01 Painting of the Canals of Venice, MARTÍN RICO Y ORTEGA, RIO DI SAN BARNABA, with footnotes. #85

MARTÍN RICO Y ORTEGA, Spanish, 1833 - 1908
RIO DI SAN BARNABA, VENICE
Oil on canvas 
26½ by 20¾ in., 67.3 by 52.7 cm
Private collection

A native of Spain, Martín Rico y Ortega was captivated by Venice and dedicated his oeuvre to recording its architecture, people and daily life. This work, set on the Rio di San Barnaba, features the Chiesa di San Barnaba in the foreground with Santa Maria dei Carmini beyond. More on this painting

The Chiesa di San Barnaba is a small Neoclassical-style church in the district of Dorsoduro in Venice. It is dedicated to the Apostle Saint Barnabas.

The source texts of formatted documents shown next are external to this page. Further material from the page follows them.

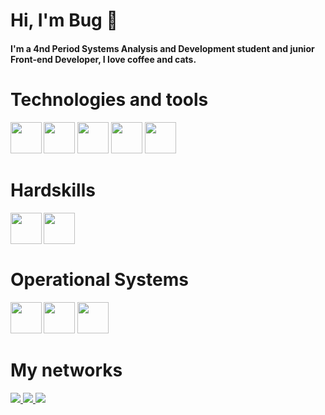 # Hi, I'm Bug 🐛

#### I'm a 4nd Period Systems Analysis and Development student and junior Front-end Developer, I love coffee and cats.

# Technologies and tools
<p>
<img src="https://www.svgrepo.com/show/452228/html-5.svg" width="50" height="50" >
<img src="https://www.svgrepo.com/show/452185/css-3.svg" width="50" height="50" >
<img src="https://www.svgrepo.com/show/493625/vue-vuejs-javascript-js-framework.svg" width="50" height="50">
<img src="https://www.svgrepo.com/show/439311/scrum.svg" width="50" height="50" align="left">
<img src="https://git-scm.com/images/logos/downloads/Git-Icon-1788C.png" width="50" height="50">

</p>

# Hardskills
<p>  
<img src="https://www.svgrepo.com/show/349419/javascript.svg" width="50" height="50" align="left">
<img src="https://www.svgrepo.com/show/331760/sql-database-generic.svg" width="50" height="50" align="left">

</p>

<br>
<br>
<br>



# Operational Systems
<p>
<img src="https://www.svgrepo.com/show/331786/windows-azure.svg" width="50" height="50" align="left">
<img src="https://www.svgrepo.com/show/448236/linux.svg" width="50" height="50">
<img src="https://www.svgrepo.com/show/475631/android-color.svg" width="50" height="50">

  
</p>


# My networks
<a href="https://www.instagram.com/cy.beerbug" alt="Instagram" target="_blank">
  <img src="https://img.shields.io/badge/Instagram-000?style=for-the-badge&logo=instagram">  
</a>
<a href="https://www.linkedin.com/in/cybeerbug/" alt="LinkedIn"
target="_blank">
<img src="https://img.shields.io/badge/LinkedIn-000?style=for-the-badge&logo=linkedin&logoColor=0E76A8">
</a>
<a href="https://twitter.com/cybeerbug" alt="Twitter"
target="_blank">
<img src="https://img.shields.io/badge/Twitter-000?style=for-the-badge&logo=twitter">
</a>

A church at the site was built in the ninth century, but destroyed by fire in 1105. Rebuilt in 1350, it was reconstructed in its present form in 1776 . The 11th-century campanile, detached from the main body of the church, has a pine-cone shaped spire from the 1300s.

A scene in the 1989 film Indiana Jones and the Last Crusade was shot in the Campo San Barnaba in front of the church, with the church's façade as an imaginary library. More on The Chiesa di San Barnaba

Martín Rico y Ortega (12 November 1833, El Escorial – 13 April 1908, Venice, Italy) was a Spanish painter of landscapes and cityscapes. Rico was one of the most important artists of the second half of the nineteenth century in his native country, and enjoyed wide international recognition.

Rico was born in Madrid and received his earliest formal training at the city’s Real Academia de Bellas Artes de San Fernando, where he studied under Jenaro Pérez Villaamil. In 1860, having been awarded a government-sponsored scholarship, Rico moved to Paris to continue his studies.

His landscapes depict the French and Swiss countryside in a fully accomplished Realist style. Toward the end of 1870, due to political and social unrest caused by the outbreak of the Franco-Prussian War, Rico decided to leave France and return to his native Spain.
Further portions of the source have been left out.